By contrast, when Essex batted, all of the top six made double figures and, batting at number 6, the captain Ryan ten Doeschate scored a well-constructed 88 to earn his side a decisive first innings lead of 118. If Essex do win this year’s CountyChampionship – and their lead at the top of the table at the end of this round of fixtures has stretched to 41 points – they will undoubtedly look back on ten Doeschate’s innings as one of the season’s defining contributions. On this occasion, Essex duly knocked off the 33 runs required for victory for the loss of two second innings wickets.
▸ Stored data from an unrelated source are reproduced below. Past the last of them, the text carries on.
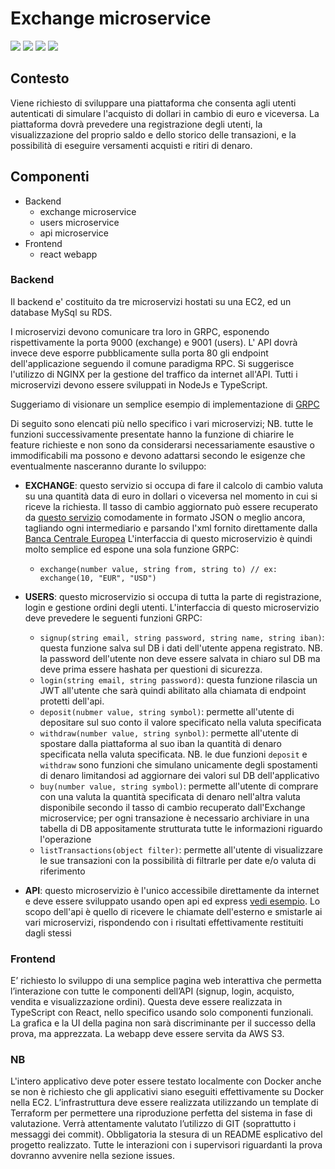 # Exchange microservice

<img src = "https://img.shields.io/static/v1?label=level&message=hard&color=red"> <img src = "https://img.shields.io/static/v1?label=&message=web-development&color=informational"> <img src = "https://img.shields.io/static/v1?label=&message=infrastructure&color=informational"> <img src = "https://img.shields.io/static/v1?label=&message=microservices&color=informational">

## Contesto

Viene richiesto di sviluppare una piattaforma che consenta agli utenti autenticati di simulare l'acquisto di dollari in cambio di euro e viceversa.
La piattaforma dovrà prevedere una registrazione degli utenti, la visualizzazione del proprio saldo e dello storico delle transazioni, e la possibilità di eseguire versamenti acquisti e ritiri di denaro.

## Componenti
-  Backend
	- exchange microservice 
	- users microservice
	- api microservice
-  Frontend
	- react webapp

### Backend
Il backend e' costituito da tre microservizi hostati su una EC2, ed un database MySql su RDS.

I microservizi devono comunicare tra loro in GRPC, esponendo rispettivamente la porta 9000 (exchange) e 9001 (users). L' API dovrà invece deve esporre pubblicamente sulla porta 80 gli endpoint dell'applicazione seguendo il comune paradigma RPC. Si suggerisce l'utilizzo di NGINX per la gestione del traffico da internet all'API. Tutti i microservizi devono essere sviluppati in NodeJs e TypeScript.

 Suggeriamo di visionare un semplice esempio di implementazione di [GRPC](https://github.com/soluzionifutura/grpc-test)
 
Di seguito sono elencati più nello specifico i vari microservizi; NB. tutte le funzioni successivamente presentate hanno la funzione di chiarire le feature richieste e non sono da considerarsi necessariamente esaustive o immodificabili ma possono e devono adattarsi secondo le esigenze che eventualmente nasceranno durante lo sviluppo:

- **EXCHANGE**: questo servizio si occupa di fare il calcolo di cambio valuta su una quantità data di euro in dollari o viceversa nel momento in cui si riceve la richiesta. Il tasso di cambio aggiornato può essere recuperato da [questo servizio](https://exchangeratesapi.io/) comodamente in formato JSON o meglio ancora, tagliando ogni intermediario e parsando l'xml fornito direttamente dalla [Banca Centrale Europea](https://www.ecb.europa.eu/stats/eurofxref/eurofxref-daily.xml?46f0dd7988932599cb1bcac79a10a16a)
L'interfaccia di questo microservizio è quindi molto semplice ed espone una sola funzione GRPC:
	-	`exchange(number value, string from, string to) // ex: exchange(10, "EUR", "USD")`

- **USERS**: questo microservizio si occupa di tutta la parte di registrazione, login e gestione ordini degli utenti. L'interfaccia di questo microservizio deve prevedere le seguenti funzioni GRPC:
	- `signup(string email, string password, string name, string iban)`: questa funzione salva sul DB i dati dell'utente appena registrato. NB. la password dell'utente non deve essere salvata in chiaro sul DB ma deve prima essere hashata per questioni di sicurezza.
	- `login(string email, string password)`: questa funzione rilascia un JWT all'utente che sarà quindi abilitato alla chiamata di endpoint protetti dell'api.
	- `deposit(nubmer value, string symbol)`: permette all'utente di depositare sul suo conto il valore specificato nella valuta specificata
	- `withdraw(number value, string synbol)`: permette all'utente di spostare dalla piattaforma al suo iban la quantità di denaro specificata nella valuta specificata. NB. le due funzioni `deposit` e `withdraw` sono funzioni che simulano unicamente degli spostamenti di denaro limitandosi ad aggiornare dei valori sul DB dell'applicativo
	- `buy(number value, string symbol)`: permette all'utente di comprare con una valuta la quantità specificata di denaro nell'altra valuta disponibile secondo il tasso di cambio recuperato dall'Exchange microservice; per ogni transazione è necessario archiviare in una tabella di DB appositamente strutturata tutte le informazioni riguardo l'operazione
	- `listTransactions(object filter)`: permette all'utente di visualizzare le sue transazioni con la possibilità di filtrarle per date e/o valuta di riferimento
- **API**: questo microservizio è l'unico accessibile direttamente da internet e deve essere sviluppato usando open api ed express [vedi esempio](https://github.com/soluzionifutura/open-api-demo). Lo scopo dell'api è quello di ricevere le chiamate dell'esterno e smistarle ai vari microservizi, rispondendo con i risultati effettivamente restituiti dagli stessi

### Frontend
E’ richiesto lo sviluppo di una semplice pagina web interattiva che permetta l’interazione con tutte le componenti dell’API (signup, login, acquisto, vendita e visualizzazione ordini). Questa deve essere realizzata in TypeScript con React, nello specifico usando solo componenti funzionali. La grafica e la UI della pagina non sarà discriminante per il successo della prova, ma apprezzata.
La webapp deve essere servita da AWS S3.

### NB
L'intero applicativo deve poter essere testato localmente con Docker anche se non è richiesto che gli applicativi siano eseguiti effettivamente su Docker nella EC2.
L’infrastruttura deve essere realizzata utilizzando un template di Terraform per permettere una riproduzione perfetta del sistema in fase di valutazione.
Verrà attentamente valutato l’utilizzo di GIT (soprattutto i messaggi dei commit). Obbligatoria la stesura di un README esplicativo del progetto realizzato.
Tutte le interazioni con i supervisori riguardanti la prova dovranno avvenire nella sezione issues.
It’s a small world. As George and I walked to the ground down North Marine Drive on the second morning, we met the Hove-based Essex supporter and his mate. They had been suitably impressed by the welcome given by the Scarborough club (and by their B&B) as well as the performance of their side. Later in the evening, we also met the Derbyshire man and his father in the dining room of the hotel. The following morning – the game having finished and our plans now revised to take in a visit to Beverley Minister – we met the Hove man for a third time on our way to Scarborough railway station.
It poured with rain in Beverley and it was with some relief that we completed the short walk from the station to the Minster. The first people we met on entering the church were the pleasant prep-schooled man and his wife.
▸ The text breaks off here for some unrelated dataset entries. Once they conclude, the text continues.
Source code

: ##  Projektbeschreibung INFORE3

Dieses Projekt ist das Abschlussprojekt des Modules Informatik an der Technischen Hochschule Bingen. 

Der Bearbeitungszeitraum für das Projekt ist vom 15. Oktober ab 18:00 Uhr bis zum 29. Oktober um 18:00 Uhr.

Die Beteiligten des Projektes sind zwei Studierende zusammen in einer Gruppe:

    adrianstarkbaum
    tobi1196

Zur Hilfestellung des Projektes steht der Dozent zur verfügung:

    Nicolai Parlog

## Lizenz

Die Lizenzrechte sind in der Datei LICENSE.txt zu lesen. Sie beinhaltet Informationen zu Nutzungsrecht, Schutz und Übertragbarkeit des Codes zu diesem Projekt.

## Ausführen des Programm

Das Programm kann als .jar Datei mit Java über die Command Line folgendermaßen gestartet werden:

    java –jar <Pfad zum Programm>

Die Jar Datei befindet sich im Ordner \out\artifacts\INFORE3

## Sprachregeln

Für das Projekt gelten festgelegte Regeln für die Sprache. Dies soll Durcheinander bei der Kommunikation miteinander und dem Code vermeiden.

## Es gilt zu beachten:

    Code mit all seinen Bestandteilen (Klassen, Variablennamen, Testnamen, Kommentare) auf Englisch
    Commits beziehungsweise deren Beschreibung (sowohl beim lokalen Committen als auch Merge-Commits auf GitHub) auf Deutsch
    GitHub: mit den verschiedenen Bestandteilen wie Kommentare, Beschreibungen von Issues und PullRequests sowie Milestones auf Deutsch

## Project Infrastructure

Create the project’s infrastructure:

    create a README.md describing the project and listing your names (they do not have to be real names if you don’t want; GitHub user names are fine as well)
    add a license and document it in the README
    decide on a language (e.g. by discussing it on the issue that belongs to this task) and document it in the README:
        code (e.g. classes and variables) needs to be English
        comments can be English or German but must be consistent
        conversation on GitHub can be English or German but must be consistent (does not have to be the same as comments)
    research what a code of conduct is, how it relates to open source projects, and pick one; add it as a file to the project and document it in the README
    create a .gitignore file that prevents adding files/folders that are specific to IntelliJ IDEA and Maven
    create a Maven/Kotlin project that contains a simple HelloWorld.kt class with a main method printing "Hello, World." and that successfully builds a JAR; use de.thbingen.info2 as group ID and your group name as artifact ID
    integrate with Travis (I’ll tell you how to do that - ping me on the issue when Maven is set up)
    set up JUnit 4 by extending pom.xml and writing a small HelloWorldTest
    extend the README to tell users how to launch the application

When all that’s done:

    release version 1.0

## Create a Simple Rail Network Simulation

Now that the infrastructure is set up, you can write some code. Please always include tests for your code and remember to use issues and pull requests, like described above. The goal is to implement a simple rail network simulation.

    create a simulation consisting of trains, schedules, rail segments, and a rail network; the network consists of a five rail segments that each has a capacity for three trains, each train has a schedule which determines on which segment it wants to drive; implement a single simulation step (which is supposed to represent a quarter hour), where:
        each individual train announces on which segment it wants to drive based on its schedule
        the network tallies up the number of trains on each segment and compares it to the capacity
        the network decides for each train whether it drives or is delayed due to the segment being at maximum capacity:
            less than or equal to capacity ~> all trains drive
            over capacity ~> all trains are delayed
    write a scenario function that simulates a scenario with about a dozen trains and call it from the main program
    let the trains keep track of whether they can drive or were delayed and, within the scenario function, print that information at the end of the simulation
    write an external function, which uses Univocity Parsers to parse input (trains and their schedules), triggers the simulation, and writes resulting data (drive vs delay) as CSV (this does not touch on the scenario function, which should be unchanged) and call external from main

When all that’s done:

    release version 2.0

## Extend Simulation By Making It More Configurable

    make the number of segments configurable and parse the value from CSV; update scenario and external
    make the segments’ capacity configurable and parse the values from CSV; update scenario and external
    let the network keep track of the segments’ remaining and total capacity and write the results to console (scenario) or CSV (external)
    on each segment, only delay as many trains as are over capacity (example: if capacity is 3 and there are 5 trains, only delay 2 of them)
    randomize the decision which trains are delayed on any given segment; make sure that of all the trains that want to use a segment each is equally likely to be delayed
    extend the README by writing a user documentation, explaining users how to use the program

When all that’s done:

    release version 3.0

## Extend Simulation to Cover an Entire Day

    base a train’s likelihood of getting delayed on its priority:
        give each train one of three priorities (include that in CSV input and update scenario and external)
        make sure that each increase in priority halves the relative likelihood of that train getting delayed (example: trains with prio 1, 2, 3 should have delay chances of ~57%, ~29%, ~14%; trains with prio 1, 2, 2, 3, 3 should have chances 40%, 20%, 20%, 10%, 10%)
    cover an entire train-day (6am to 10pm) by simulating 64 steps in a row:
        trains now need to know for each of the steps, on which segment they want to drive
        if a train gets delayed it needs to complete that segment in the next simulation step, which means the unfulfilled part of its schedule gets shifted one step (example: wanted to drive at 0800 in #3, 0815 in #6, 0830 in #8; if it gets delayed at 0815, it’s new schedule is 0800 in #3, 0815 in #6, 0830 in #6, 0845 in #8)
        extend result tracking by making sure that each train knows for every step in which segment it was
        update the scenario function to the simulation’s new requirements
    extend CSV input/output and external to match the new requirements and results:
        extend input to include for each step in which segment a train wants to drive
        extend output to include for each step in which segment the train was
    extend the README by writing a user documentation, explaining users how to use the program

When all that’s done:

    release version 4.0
The visit to the Minster completed, George and I went for a long walk through the driving rain out to Beverley racecourse and then returned, about an hour later, to the centre of the town. There seemed to be about 25 tea rooms in which to find suitable refreshment and to dry out. We chose one on Ladygate where, seated at an upper-floor table, were Mr and Mrs Prep-School. Almost inevitably, after George and I had rested for another hour and decided to take the long sweep past the Minster on the way back to the station, we met the same couple coming in the opposite direction.
It goes without saying that, back at the hotel, the man from Derbyshire was sitting in the hotel lobby with his parents.
Perhaps these opportunities for acquaintance and re-acquaintance take place all the time and we simply don’t notice them. (I reported in Still An Ordinary Spectator of a similar experience with a neighbouring spectator at a Leeds Rhinos/Castleford Tigers Super League match in 2014, who on the following lunchtime sat down at the adjoining table in the café at LeedsCityArtGallery). It could be that the element of chance is not in the encounter itself, but in the ability to recognise it when it occurs.
For the county cricketers of Yorkshire and Essex, the opportunities for re-acquaintance are already mapped out. At present, the respective directions of travel are clearly evident: for one, the look over the shoulder to the relegation places; for the other the progress towards a Championship pennant. The final 4-day match of the season is Essex versus Yorkshire at Chelmsford.